It seems that I often wonder about the things that I read… is it really true?  Several years ago, one of the items that I wondered about is whether or not an execution plan for a SQL statement could change magically simply because the Oracle RDBMS knows that it is being watched (a bit short-sighted, but stay with me for a couple of minutes).  When you first learn to read raw 10046 extended SQL trace files, you might also start to wonder whether or not enabling a 10046 trace could make the Oracle RDBMS suddenly start to behave differently.

Let’s take a quick look at a small portion of a 11.2.0.2 trace file:

PARSING IN CURSOR #371254768 len=53 dep=0 uid=62 oct=3 lid=62 tim=184435767875 hv=1334288504 ad='7ffb8c1be40' sqlid='a75xc757sg83s'
SELECT /*+ INDEX(T3) */
  *
FROM
  T3
WHERE
  C1<=200
END OF STMT
PARSE #371254768:c=0,e=699,p=0,cr=0,cu=0,mis=1,r=0,dep=0,og=1,plh=216260220,tim=184435767874
EXEC #371254768:c=0,e=25,p=0,cr=0,cu=0,mis=0,r=0,dep=0,og=1,plh=216260220,tim=184435767947
WAIT #371254768: nam='SQL*Net message to client' ela= 0 driver id=1413697536 #bytes=1 p3=0 obj#=0 tim=184435767976
WAIT #371254768: nam='db file scattered read' ela= 320 file#=4 block#=4145624 blocks=8 obj#=73036 tim=184435768358
WAIT #371254768: nam='db file scattered read' ela= 276 file#=4 block#=4145616 blocks=8 obj#=73035 tim=184435768704
FETCH #371254768:c=0,e=764,p=16,cr=2,cu=0,mis=0,r=1,dep=0,og=1,plh=216260220,tim=184435768757 

In the above, notice the mis=1 entry on the PARSE #371254768 line – that entry indicates a hard parse, a re-optimization of the SQL statement by the query optimizer.  If this SQL statement used bind variables, a feature known as bind variable peeking (introduced in Oracle 9.0.1) would take place during re-optimization, which might provide the optimizer with more information (with the help of a histogram, for instance) and potentially result in a change to the SQL statement’s execution plan.
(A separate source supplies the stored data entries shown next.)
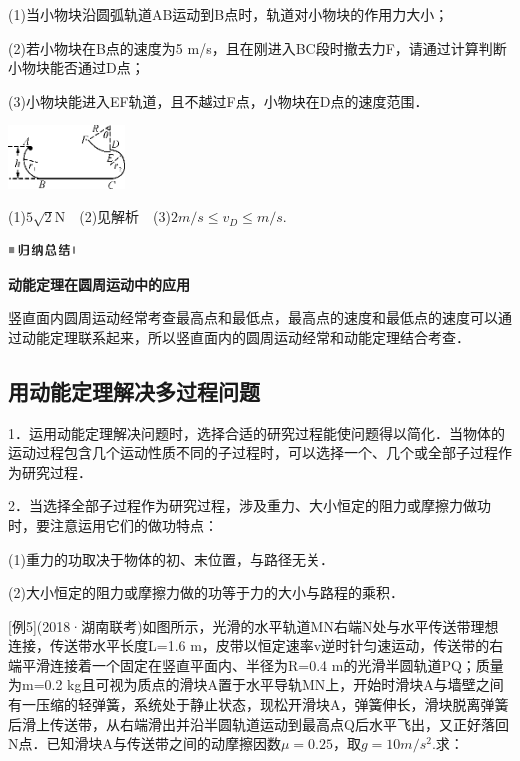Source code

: \documentclass[cn,10.5pt,chinese,mac,chinesefont=founder]{elegantbook}
\begin{document}
(1)当小物块沿圆弧轨道AB运动到B点时，轨道对小物块的作用力大小；

(2)若小物块在B点的速度为5
m/s，且在刚进入BC段时撤去力F，请通过计算判断小物块能否通过D点；

(3)小物块能进入EF轨道，且不越过F点，小物块在D点的速度范围．

\begin{center}\includegraphics[width=1.21667in,height=0.66042in]{media/image226.png}\end{center}

\begin{solution}
	(1)$5 \sqrt{2} \mathrm{N}$　(2)见解析　(3)$2 m/s\leq v_D\leq  m/s$.
\end{solution}
\begin{center}\includegraphics[width=0.70764in,height=0.12292in]{media/image13.png}

\textbf{动能定理在圆周运动中的应用}
\end{center}


竖直面内圆周运动经常考查最高点和最低点，最高点的速度和最低点的速度可以通过动能定理联系起来，所以竖直面内的圆周运动经常和动能定理结合考查．


\subsection{用动能定理解决多过程问题}

1．运用动能定理解决问题时，选择合适的研究过程能使问题得以简化．当物体的运动过程包含几个运动性质不同的子过程时，可以选择一个、几个或全部子过程作为研究过程．

2．当选择全部子过程作为研究过程，涉及重力、大小恒定的阻力或摩擦力做功时，要注意运用它们的做功特点：

(1)重力的功取决于物体的初、末位置，与路径无关．

(2)大小恒定的阻力或摩擦力做的功等于力的大小与路程的乘积．

{[}例5{]}(2018·湖南联考)如图所示，光滑的水平轨道MN右端N处与水平传送带理想连接，传送带水平长度L=1.6
m，皮带以恒定速率v逆时针匀速运动，传送带的右端平滑连接着一个固定在竖直平面内、半径为R=0.4
m的光滑半圆轨道PQ；质量为m=0.2
kg且可视为质点的滑块A置于水平导轨MN上，开始时滑块A与墙壁之间有一压缩的轻弹簧，系统处于静止状态，现松开滑块A，弹簧伸长，滑块脱离弹簧后滑上传送带，从右端滑出并沿半圆轨道运动到最高点Q后水平飞出，又正好落回N点．已知滑块A与传送带之间的动摩擦因数$\mu=0.25$，取$g=10m/s^2$.求：
\end{document}
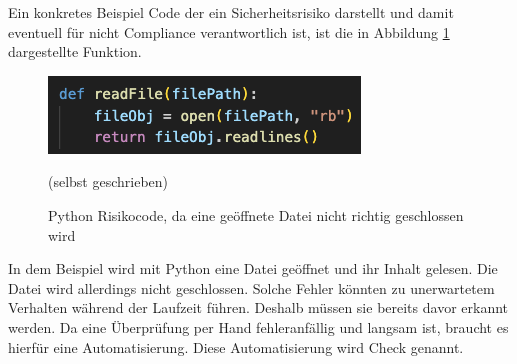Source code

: \documentclass[../main.tex]{subfiles}
\begin{document}
Ein konkretes Beispiel Code der ein Sicherheitsrisiko darstellt und damit eventuell für nicht Compliance verantwortlich ist, ist die in Abbildung \ref{fig:codecompliance} dargestellte Funktion.

\begin{figure}[ht]
    \centering
    \includegraphics[scale=1]{bilder/CodeScreenShot.png}
    \caption{Python Risikocode, da eine geöffnete Datei nicht richtig geschlossen wird}
    \footnotesize (selbst geschrieben)
    \label{fig:codecompliance}
\end{figure}

In dem Beispiel wird mit Python eine Datei geöffnet und ihr Inhalt gelesen.
Die Datei wird allerdings nicht geschlossen.
Solche Fehler könnten zu unerwartetem Verhalten während der Laufzeit führen.
Deshalb müssen sie bereits davor erkannt werden.
Da eine Überprüfung per Hand fehleranfällig und langsam ist, braucht es hierfür eine Automatisierung.
Diese Automatisierung wird Check genannt.
\end{document}
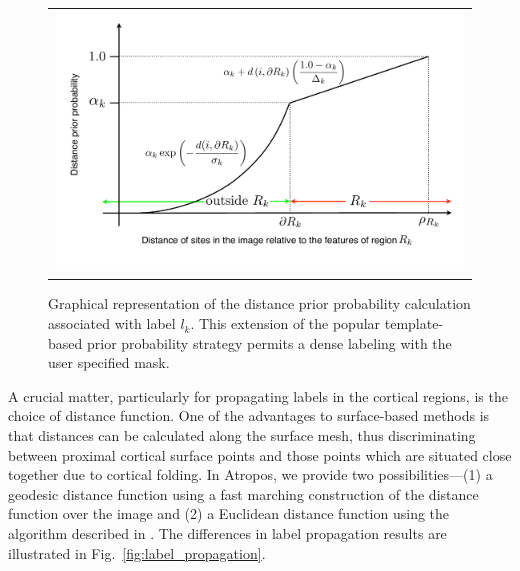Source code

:\documentclass[11pt,english]{article}
\begin{document}
\begin{figure}
\begin{center}
\begin{tabular}{c}
\includegraphics[width=150mm]{distancePrior.pdf}
\end{tabular}
\caption{\baselineskip 12pt \small Graphical representation of the distance prior probability calculation associated with label $l_k$.  This extension of the popular template-based prior probability strategy permits a dense labeling with the user specified mask. }
\label{fig:distancePrior}
\end{center}
\end{figure}



A crucial matter, particularly for propagating labels in the cortical regions, is the choice of distance function.  One of the advantages to surface-based methods is that distances can be calculated along the surface mesh, thus discriminating between proximal cortical surface points and those points which are situated close together due to cortical folding.  In Atropos, we provide two possibilities---(1) a geodesic distance function using a fast marching construction \citep{Osher1988} of the distance function over the image and (2) a Euclidean distance function using the algorithm described in \cite{Maurer2003}.  The differences in label propagation results are illustrated in Fig.~\ref{fig:label_propagation}.   
\end{document}
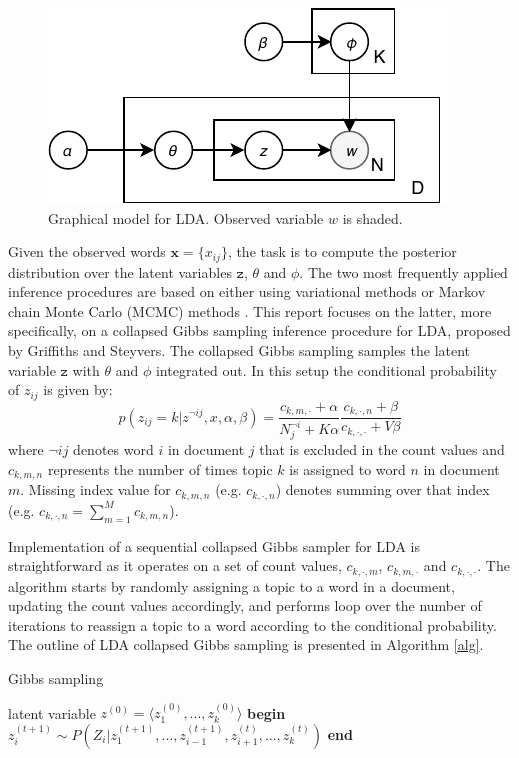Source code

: \documentclass[journal]{IEEEtran}
\begin{document}
\begin{figure}
\centering
\includegraphics[scale=0.9]{plots/LDA.pdf}
\caption{Graphical model for LDA. Observed variable $w$ is shaded.}
\label{fig:lda}
\end{figure}

Given the observed words $\textbf{x}=\{x_{ij}\}$, the task is to compute the posterior distribution over the latent variables $\texttt{z}$, $\theta$ and $\phi$. The two most frequently applied inference procedures are based on either using variational methods\cite{blei2003latent} or Markov chain Monte Carlo (MCMC) methods \cite{griffiths2004finding}. This report focuses on the latter, more specifically, on a collapsed Gibbs sampling inference procedure for LDA, proposed by Griffiths and Steyvers\cite{griffiths2004finding}. The collapsed Gibbs sampling samples the latent variable $\texttt{z}$ with $\theta$ and $\phi$ integrated out. In this setup the conditional probability of $z_{ij}$ is given by:
$$
p(z_{ij}=k|z^{\lnot ij}, x, \alpha, \beta) = \dfrac{c_{k,m,\cdot} + \alpha}{N_{j}^{\lnot i}+K\alpha} \frac{c_{k,\cdot,n} + \beta}{c_{k,\cdot,\cdot} + V\beta}
$$ 
where $\lnot ij$ denotes word $i$ in document $j$ that is excluded in the count values and $c_{k,m,n}$ represents the number of times topic $k$ is assigned to word $n$ in document $m$. Missing index value for $c_{k,m,n}$ (e.g. $c_{k,\cdot,n}$) denotes summing over that index (e.g. $c_{k,\cdot,n} = \sum_{m=1}^{M} c_{k,m,n}$).

Implementation of a sequential collapsed Gibbs sampler for LDA is straightforward as it operates on a set of count values, $c_{k,\cdot,m}$, $c_{k,m,\cdot}$ and $c_{k,\cdot,\cdot}$. The algorithm starts by randomly assigning a topic to a word in a  document, updating the count values accordingly, and performs loop over the number of iterations to reassign a topic to a word according to the conditional probability. The outline of LDA collapsed Gibbs sampling is presented in Algorithm \ref{alg}.
 \begin{algorithm}
\caption{Gibbs sampling}
\label{alg}
\begin{algorithmic}
\scriptsize
\Require latent variable $z^{(0)} = \langle z_1^{(0)},...,z_k^{(0)}\rangle$
\State \textbf{begin}
         \State $z^{(t+1)}_i \sim P(Z_i | z_1^{(t+1)},...,z_{i-1}^{(t+1)},z_{i+1}^{(t)},...,z_k^{(t)})$
      \EndFor 
   \EndFor
\State \textbf{end}
        \end{algorithmic}
    \end{algorithm}
\end{document}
(A partially related note: I just recently placed an order for the book “Oracle Database 11gR2 Performance Tuning Cookbook“, and while taking a quick peek at two or three pages in the book’s preview on Amazon, I found an error related to the above mentioned feature.)

Let’s take a look at a quick example of the above situation.  We will start by creating a table, inserting 100,000 rows where 20% of the rows have the value 0 in column C2, creating an index on column C2, and gathering statistics with histograms:

CREATE TABLE T5(
  C1 NUMBER NOT NULL,
  C2 NUMBER NOT NULL,
  C3 VARCHAR2(300) NOT NULL);

INSERT INTO
  T5
SELECT
  ROWNUM C1,
  DECODE(MOD(ROWNUM,5),0,0,ROWNUM) C2,
  RPAD('A',300,'A') C3
FROM
  DUAL
CONNECT BY
  LEVEL<=100000;

COMMIT;

CREATE INDEX IND_T5_C2 ON T5(C2);

EXEC DBMS_STATS.GATHER_TABLE_STATS(OWNNAME=>NULL,TABNAME=>'T5',CASCADE=>TRUE,ESTIMATE_PERCENT=>100,METHOD_OPT=>'FOR ALL COLUMNS SIZE 254') 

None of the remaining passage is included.